Abastecimento de água e tratamento de águas residuais: Modelo de Gestão para o Algarve

Os denominados Serviços Públicos (Abastecimento de Água, Águas Residuais e Resíduos Urbanos) estão divididos em dois tipos de exploração e […]

Os denominados Serviços Públicos (Abastecimento de Água, Águas Residuais e Resíduos Urbanos) estão divididos em dois tipos de exploração e de entidades gestoras: a gestão em ‘’alta’’ e a gestão em ‘’baixa’’.

A gestão em ‘’alta’’ é caracterizada por entidades que operam na captação, tratamento e distribuição, desde as barragens (no caso da água) e ecopontos (no caso dos resíduos) e na receção de Águas Residuais (saneamento) e aterros (RU).

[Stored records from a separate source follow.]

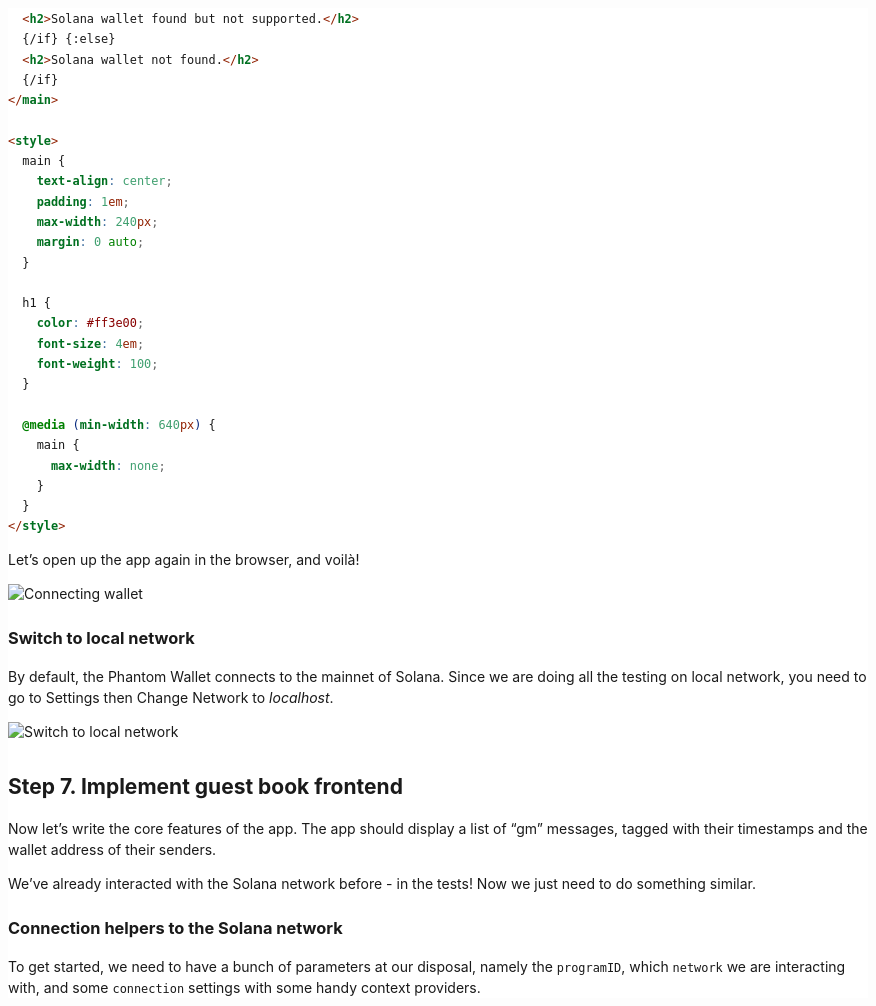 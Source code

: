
 ```html
  <h2>Solana wallet found but not supported.</h2>
  {/if} {:else}
  <h2>Solana wallet not found.</h2>
  {/if}
</main>

<style>
  main {
    text-align: center;
    padding: 1em;
    max-width: 240px;
    margin: 0 auto;
  }

  h1 {
    color: #ff3e00;
    font-size: 4em;
    font-weight: 100;
  }

  @media (min-width: 640px) {
    main {
      max-width: none;
    }
  }
</style>
```

Let’s open up the app again in the browser, and voilà!

![Connecting wallet](https://i.imgur.com/j5ukV8M.png)

### Switch to local network

By default, the Phantom Wallet connects to the mainnet of Solana. Since we are doing all the testing on local network, you need to go to Settings then Change Network to _localhost_.

![Switch to local network](https://i.imgur.com/OwO2KdS.png)

## Step 7. Implement guest book frontend

Now let’s write the core features of the app. The app should display a list of “gm” messages, tagged with their timestamps and the wallet address of their senders.

We’ve already interacted with the Solana network before - in the tests! Now we just need to do something similar.

### Connection helpers to the Solana network

To get started, we need to have a bunch of parameters at our disposal, namely the `programID`, which `network` we are interacting with, and some `connection` settings with some handy context providers.
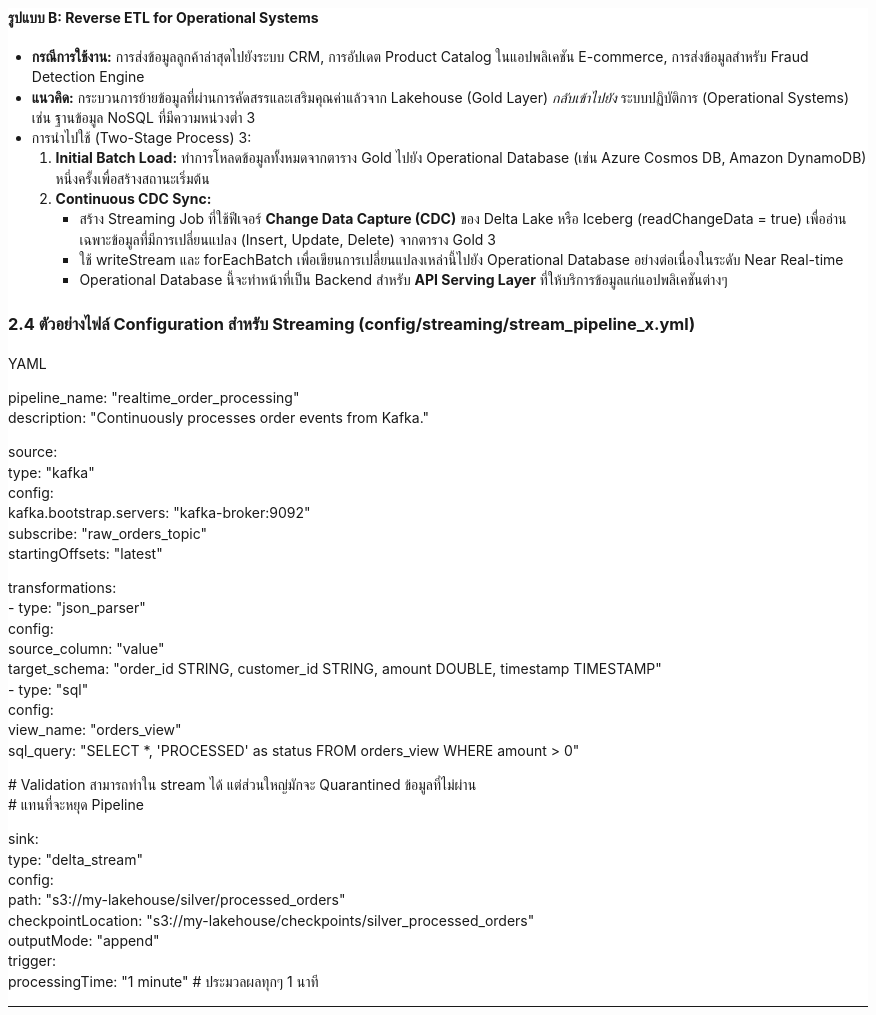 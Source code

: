 #### **รูปแบบ B: Reverse ETL for Operational Systems**

* **กรณีการใช้งาน:** การส่งข้อมูลลูกค้าล่าสุดไปยังระบบ CRM, การอัปเดต Product Catalog ในแอปพลิเคชัน E-commerce, การส่งข้อมูลสำหรับ Fraud Detection Engine  
* **แนวคิด:** กระบวนการย้ายข้อมูลที่ผ่านการคัดสรรและเสริมคุณค่าแล้วจาก Lakehouse (Gold Layer) *กลับเข้าไปยัง* ระบบปฏิบัติการ (Operational Systems) เช่น ฐานข้อมูล NoSQL ที่มีความหน่วงต่ำ 3  
* การนำไปใช้ (Two-Stage Process) 3:  
  1. **Initial Batch Load:** ทำการโหลดข้อมูลทั้งหมดจากตาราง Gold ไปยัง Operational Database (เช่น Azure Cosmos DB, Amazon DynamoDB) หนึ่งครั้งเพื่อสร้างสถานะเริ่มต้น  
  2. **Continuous CDC Sync:**  
     * สร้าง Streaming Job ที่ใช้ฟีเจอร์ **Change Data Capture (CDC)** ของ Delta Lake หรือ Iceberg (readChangeData \= true) เพื่ออ่านเฉพาะข้อมูลที่มีการเปลี่ยนแปลง (Insert, Update, Delete) จากตาราง Gold 3  
     * ใช้ writeStream และ forEachBatch เพื่อเขียนการเปลี่ยนแปลงเหล่านี้ไปยัง Operational Database อย่างต่อเนื่องในระดับ Near Real-time  
     * Operational Database นี้จะทำหน้าที่เป็น Backend สำหรับ **API Serving Layer** ที่ให้บริการข้อมูลแก่แอปพลิเคชันต่างๆ

### **2.4 ตัวอย่างไฟล์ Configuration สำหรับ Streaming (config/streaming/stream\_pipeline\_x.yml)**

YAML

pipeline\_name: "realtime\_order\_processing"  
description: "Continuously processes order events from Kafka."

source:  
  type: "kafka"  
  config:  
    kafka.bootstrap.servers: "kafka-broker:9092"  
    subscribe: "raw\_orders\_topic"  
    startingOffsets: "latest"

transformations:  
  \- type: "json\_parser"  
    config:  
      source\_column: "value"  
      target\_schema: "order\_id STRING, customer\_id STRING, amount DOUBLE, timestamp TIMESTAMP"  
  \- type: "sql"  
    config:  
      view\_name: "orders\_view"  
      sql\_query: "SELECT \*, 'PROCESSED' as status FROM orders\_view WHERE amount \> 0"

\# Validation สามารถทำใน stream ได้ แต่ส่วนใหญ่มักจะ Quarantined ข้อมูลที่ไม่ผ่าน  
\# แทนที่จะหยุด Pipeline

sink:  
  type: "delta\_stream"  
  config:  
    path: "s3://my-lakehouse/silver/processed\_orders"  
    checkpointLocation: "s3://my-lakehouse/checkpoints/silver\_processed\_orders"  
    outputMode: "append"  
    trigger:  
      processingTime: "1 minute" \# ประมวลผลทุกๆ 1 นาที

---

São exemplo deste tipo de entidades, as Águas do Algarve SA e a Algar SA. As ineficiências e erros de gestão são transferidos através do tarifário para as entidades em ‘’baixa’’.

A gestão em ‘’baixa’’ é caracterizada por entidades que operam ao nível das infraestruturas municipais, desde a receção da entrega pela entidade gestora em ‘’alta’’, até ao consumidor final. São exemplo deste tipo de entidades a Fagar (Faro) e a EMARP (Portimão).

A gestão em ‘’baixa’’ nos 16 Municípios Algarvios encontra-se a ser explorada por 19 entidades. Destas entidades, 11 são Municípios e 8 empresas municipais em regime de concessão/delegação.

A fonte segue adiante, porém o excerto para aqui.